• [Assignment] Scan the records for "with". Show the matching lines.

• [Data section]

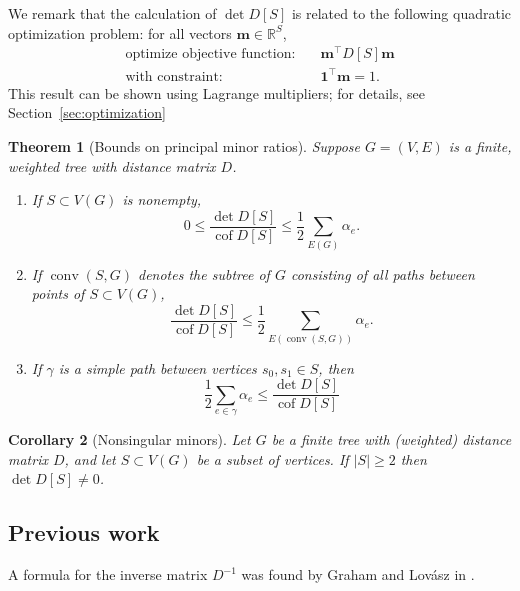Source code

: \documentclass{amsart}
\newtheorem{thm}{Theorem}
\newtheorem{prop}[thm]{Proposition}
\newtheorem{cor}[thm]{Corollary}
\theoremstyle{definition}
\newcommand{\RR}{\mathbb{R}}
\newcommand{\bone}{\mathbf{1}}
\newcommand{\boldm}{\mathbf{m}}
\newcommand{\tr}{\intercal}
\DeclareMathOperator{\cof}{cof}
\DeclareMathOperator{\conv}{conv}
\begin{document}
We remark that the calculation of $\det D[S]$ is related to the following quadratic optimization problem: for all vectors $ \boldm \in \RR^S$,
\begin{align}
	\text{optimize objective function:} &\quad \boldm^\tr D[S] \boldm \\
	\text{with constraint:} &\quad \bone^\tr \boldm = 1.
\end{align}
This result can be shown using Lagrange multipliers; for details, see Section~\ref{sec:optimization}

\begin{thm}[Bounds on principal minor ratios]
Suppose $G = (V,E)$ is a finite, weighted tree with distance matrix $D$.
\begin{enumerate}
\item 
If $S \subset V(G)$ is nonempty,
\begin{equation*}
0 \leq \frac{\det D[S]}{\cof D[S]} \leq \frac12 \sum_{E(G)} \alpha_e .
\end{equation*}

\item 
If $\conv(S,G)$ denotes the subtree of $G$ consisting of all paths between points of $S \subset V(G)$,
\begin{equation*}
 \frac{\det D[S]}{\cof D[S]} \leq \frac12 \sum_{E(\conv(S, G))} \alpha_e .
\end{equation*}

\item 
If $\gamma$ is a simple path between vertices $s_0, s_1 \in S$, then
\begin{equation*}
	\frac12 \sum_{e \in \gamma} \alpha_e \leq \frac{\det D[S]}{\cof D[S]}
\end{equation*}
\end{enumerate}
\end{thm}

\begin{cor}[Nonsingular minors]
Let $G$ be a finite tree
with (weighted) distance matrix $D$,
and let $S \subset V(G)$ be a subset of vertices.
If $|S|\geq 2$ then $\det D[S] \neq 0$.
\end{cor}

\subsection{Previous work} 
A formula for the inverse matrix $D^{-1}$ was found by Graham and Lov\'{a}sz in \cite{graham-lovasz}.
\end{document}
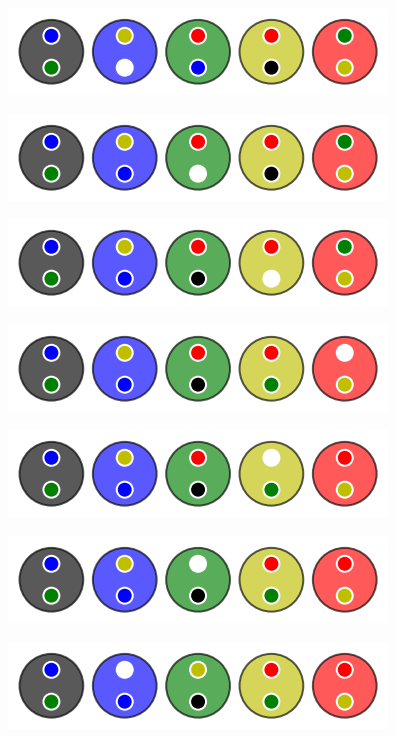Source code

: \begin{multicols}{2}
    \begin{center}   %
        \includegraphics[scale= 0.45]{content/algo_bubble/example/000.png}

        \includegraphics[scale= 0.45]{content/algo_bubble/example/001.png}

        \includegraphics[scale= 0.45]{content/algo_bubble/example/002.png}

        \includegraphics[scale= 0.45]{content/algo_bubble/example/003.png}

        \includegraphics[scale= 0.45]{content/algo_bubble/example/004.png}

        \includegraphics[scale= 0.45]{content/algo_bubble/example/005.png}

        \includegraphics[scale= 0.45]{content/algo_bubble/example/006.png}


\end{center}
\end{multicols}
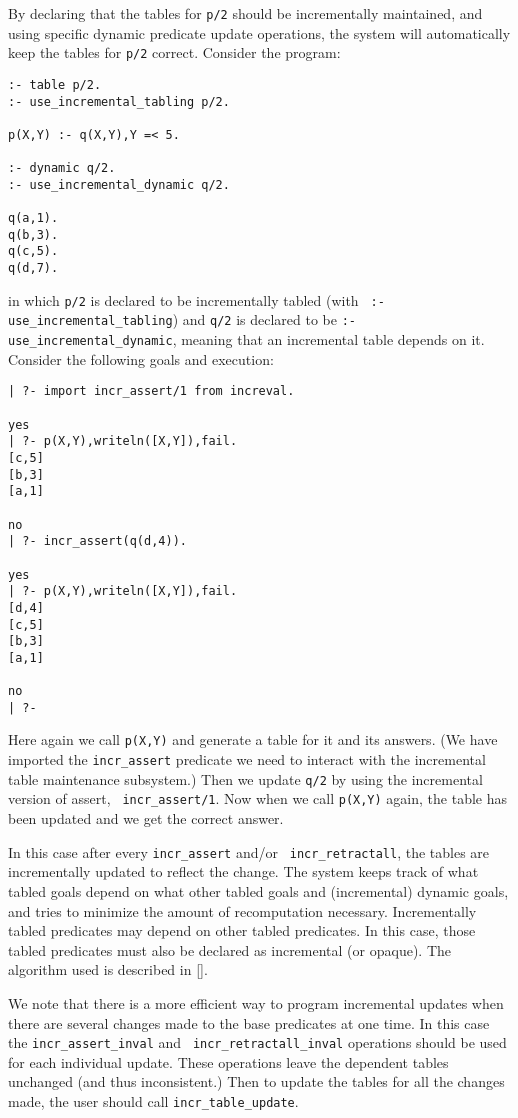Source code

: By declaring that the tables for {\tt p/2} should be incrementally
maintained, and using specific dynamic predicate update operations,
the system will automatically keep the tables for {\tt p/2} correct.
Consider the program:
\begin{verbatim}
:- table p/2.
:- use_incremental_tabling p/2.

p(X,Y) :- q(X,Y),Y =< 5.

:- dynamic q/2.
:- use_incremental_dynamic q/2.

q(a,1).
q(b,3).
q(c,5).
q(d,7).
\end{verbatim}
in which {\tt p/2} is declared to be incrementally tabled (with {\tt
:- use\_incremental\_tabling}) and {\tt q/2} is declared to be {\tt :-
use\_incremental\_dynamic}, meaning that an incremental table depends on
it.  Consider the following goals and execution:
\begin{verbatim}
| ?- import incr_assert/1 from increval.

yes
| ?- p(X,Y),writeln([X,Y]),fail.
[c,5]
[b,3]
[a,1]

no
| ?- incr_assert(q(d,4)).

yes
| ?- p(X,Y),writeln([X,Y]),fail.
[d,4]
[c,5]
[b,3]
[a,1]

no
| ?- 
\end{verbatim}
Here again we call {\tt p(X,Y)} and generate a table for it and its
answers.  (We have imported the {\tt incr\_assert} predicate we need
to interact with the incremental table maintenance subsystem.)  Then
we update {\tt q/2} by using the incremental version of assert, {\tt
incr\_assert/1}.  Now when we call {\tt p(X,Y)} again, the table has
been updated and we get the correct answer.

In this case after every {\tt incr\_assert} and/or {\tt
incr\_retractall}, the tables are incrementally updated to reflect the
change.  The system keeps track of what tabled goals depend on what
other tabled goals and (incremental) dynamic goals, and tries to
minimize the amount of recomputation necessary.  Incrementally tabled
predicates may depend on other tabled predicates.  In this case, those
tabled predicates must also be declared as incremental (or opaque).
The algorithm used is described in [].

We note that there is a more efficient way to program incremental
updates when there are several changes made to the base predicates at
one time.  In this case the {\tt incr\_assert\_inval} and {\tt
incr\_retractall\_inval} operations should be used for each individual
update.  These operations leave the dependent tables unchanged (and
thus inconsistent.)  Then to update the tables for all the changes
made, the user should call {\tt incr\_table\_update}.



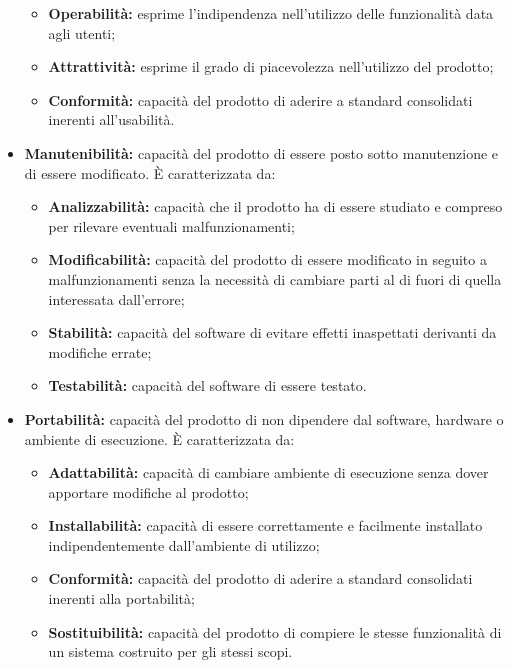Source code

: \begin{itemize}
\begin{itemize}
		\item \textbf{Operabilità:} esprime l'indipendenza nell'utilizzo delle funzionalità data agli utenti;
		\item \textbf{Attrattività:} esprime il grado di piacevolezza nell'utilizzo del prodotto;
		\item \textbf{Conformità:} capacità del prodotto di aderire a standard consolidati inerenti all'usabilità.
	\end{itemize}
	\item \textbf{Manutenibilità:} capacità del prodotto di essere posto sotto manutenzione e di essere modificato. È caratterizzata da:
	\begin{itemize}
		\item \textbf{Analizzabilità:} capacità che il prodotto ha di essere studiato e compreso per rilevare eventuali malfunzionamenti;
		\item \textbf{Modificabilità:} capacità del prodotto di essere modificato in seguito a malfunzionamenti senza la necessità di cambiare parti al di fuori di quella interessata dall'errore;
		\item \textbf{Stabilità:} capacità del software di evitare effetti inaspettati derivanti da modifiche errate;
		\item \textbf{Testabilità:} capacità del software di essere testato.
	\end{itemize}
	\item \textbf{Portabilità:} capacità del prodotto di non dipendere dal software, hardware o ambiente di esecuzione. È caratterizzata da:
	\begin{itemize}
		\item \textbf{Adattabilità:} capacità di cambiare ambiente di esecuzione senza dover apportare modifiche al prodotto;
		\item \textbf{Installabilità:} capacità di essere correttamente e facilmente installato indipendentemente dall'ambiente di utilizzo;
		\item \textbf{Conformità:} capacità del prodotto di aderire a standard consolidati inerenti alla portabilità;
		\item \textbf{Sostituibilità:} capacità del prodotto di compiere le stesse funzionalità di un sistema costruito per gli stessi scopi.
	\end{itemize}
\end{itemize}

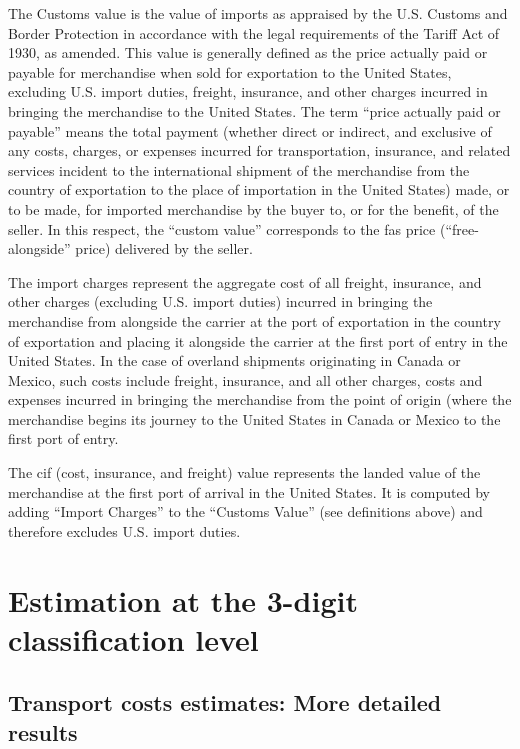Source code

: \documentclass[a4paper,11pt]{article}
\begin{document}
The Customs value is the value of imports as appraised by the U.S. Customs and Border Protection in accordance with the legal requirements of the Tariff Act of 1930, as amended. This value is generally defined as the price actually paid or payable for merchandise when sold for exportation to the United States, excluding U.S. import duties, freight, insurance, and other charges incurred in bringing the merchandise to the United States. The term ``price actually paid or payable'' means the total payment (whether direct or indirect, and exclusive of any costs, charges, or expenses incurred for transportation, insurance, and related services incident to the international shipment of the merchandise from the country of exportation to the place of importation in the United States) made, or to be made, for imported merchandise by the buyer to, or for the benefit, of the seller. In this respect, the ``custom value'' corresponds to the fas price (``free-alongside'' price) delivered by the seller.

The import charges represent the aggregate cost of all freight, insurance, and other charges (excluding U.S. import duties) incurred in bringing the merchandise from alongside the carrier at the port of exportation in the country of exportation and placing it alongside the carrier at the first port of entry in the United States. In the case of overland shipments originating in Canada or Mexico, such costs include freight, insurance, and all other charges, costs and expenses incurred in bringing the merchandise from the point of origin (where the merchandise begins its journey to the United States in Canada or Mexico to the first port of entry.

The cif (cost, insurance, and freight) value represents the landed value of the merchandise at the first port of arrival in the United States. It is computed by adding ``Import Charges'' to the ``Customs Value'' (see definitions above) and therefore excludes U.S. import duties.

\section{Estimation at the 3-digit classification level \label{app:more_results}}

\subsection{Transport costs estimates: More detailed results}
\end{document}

• [Solution]
	\text{with constraint:} &\quad \bone^\tr \boldm = 1.
Suppose $G = (V,E)$ is a finite, weighted tree with distance matrix $D$.
with (weighted) distance matrix $D$,
in which {\tt p/2} is declared to be incrementally tabled (with {\tt
to interact with the incremental table maintenance subsystem.)  Then
The Customs value is the value of imports as appraised by the U.S. Customs and Border Protection in accordance with the legal requirements of the Tariff Act of 1930, as amended. This value is generally defined as the price actually paid or payable for merchandise when sold for exportation to the United States, excluding U.S. import duties, freight, insurance, and other charges incurred in bringing the merchandise to the United States. The term ``price actually paid or payable'' means the total payment (whether direct or indirect, and exclusive of any costs, charges, or expenses incurred for transportation, insurance, and related services incident to the international shipment of the merchandise from the country of exportation to the place of importation in the United States) made, or to be made, for imported merchandise by the buyer to, or for the benefit, of the seller. In this respect, the ``custom value'' corresponds to the fas price (``free-alongside'' price) delivered by the seller.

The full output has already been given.